A movie about black female mathematicians just beat 'Star Wars' to become the top film in America

Hidden Figures may not have won any Golden Globes last night (and it may have been subject to a very embarrassing flub on Jenna Bush’s part), but it did win big at the box office this weekend. The film made $22.8 million this weekend, surpassing Rogue One: A Star Wars Story by about a million dollars, and becoming the number one movie in America! Not only that, it won even though it was playing on nearly 2,000 fewer screens than its rival.

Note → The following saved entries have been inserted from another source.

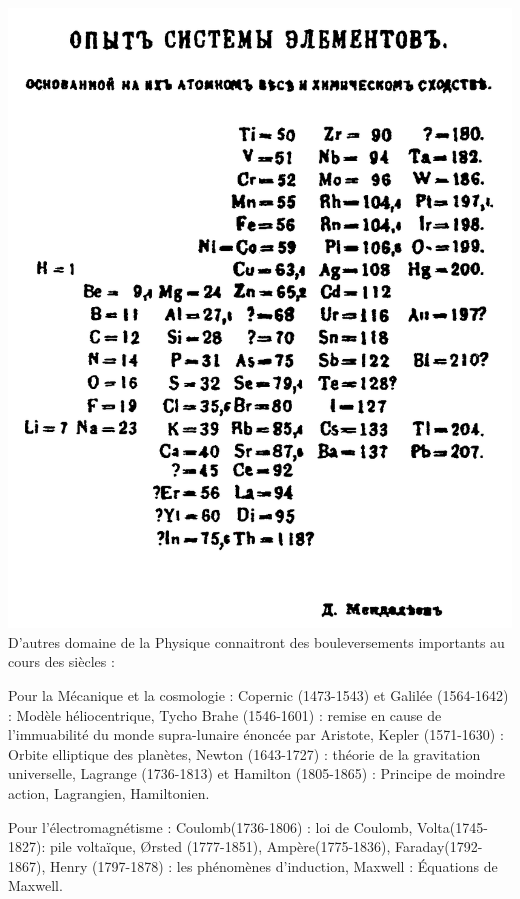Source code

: \marginpar
{
	\vspace{2cm}
		\includegraphics[width=\marginparwidth]{SM/periodique.png}
    	\label{periodique}
}
D'autres domaine de la Physique connaitront des bouleversements importants au cours des siècles : 

Pour la Mécanique et la cosmologie : Copernic (1473-1543) et Galilée (1564-1642) : Modèle héliocentrique, Tycho Brahe (1546-1601) : remise en cause de  l'immuabilité du monde supra-lunaire énoncée par Aristote, Kepler (1571-1630) : Orbite elliptique des planètes, Newton (1643-1727) : théorie de la gravitation universelle, Lagrange (1736-1813) et Hamilton (1805-1865) : Principe de moindre action, Lagrangien, Hamiltonien.

Pour l'électromagnétisme : Coulomb(1736-1806) : loi de Coulomb, Volta(1745-1827): pile voltaïque, Ørsted (1777-1851), Ampère(1775-1836), Faraday(1792-1867), Henry (1797-1878) : les phénomènes d'induction, Maxwell : Équations de Maxwell.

The biographical film, which stars Taraji P. Henson, Octavia Spencer, and Janelle Monae, tells the story of the black female mathematicians and physicists who worked for NASA in the 1960s and were an integral part of John Glenn’s history-making orbit of Earth. The film picked up two Golden Globe nominations for Best Supporting Actress and Best Original Score and was projected to make between $16 and $18 million at the box office this weekend.

But women came through! According to Variety, they comprised 64% of the audience this weekend, and Hidden Figures cut what would have been Rogue One’s four weekend stretch at the top of the box office a little short. To anyone who has written off the lack of movies about women of color due to things like market viability and lethargic ticket sales, this one’s for you! (See also: Moana.) Hopefully the success of Hidden Figures will continue to break down the barriers that keep stories like this, which are just as important as any other (and honestly more important than the Bourne reboots put together), from being told.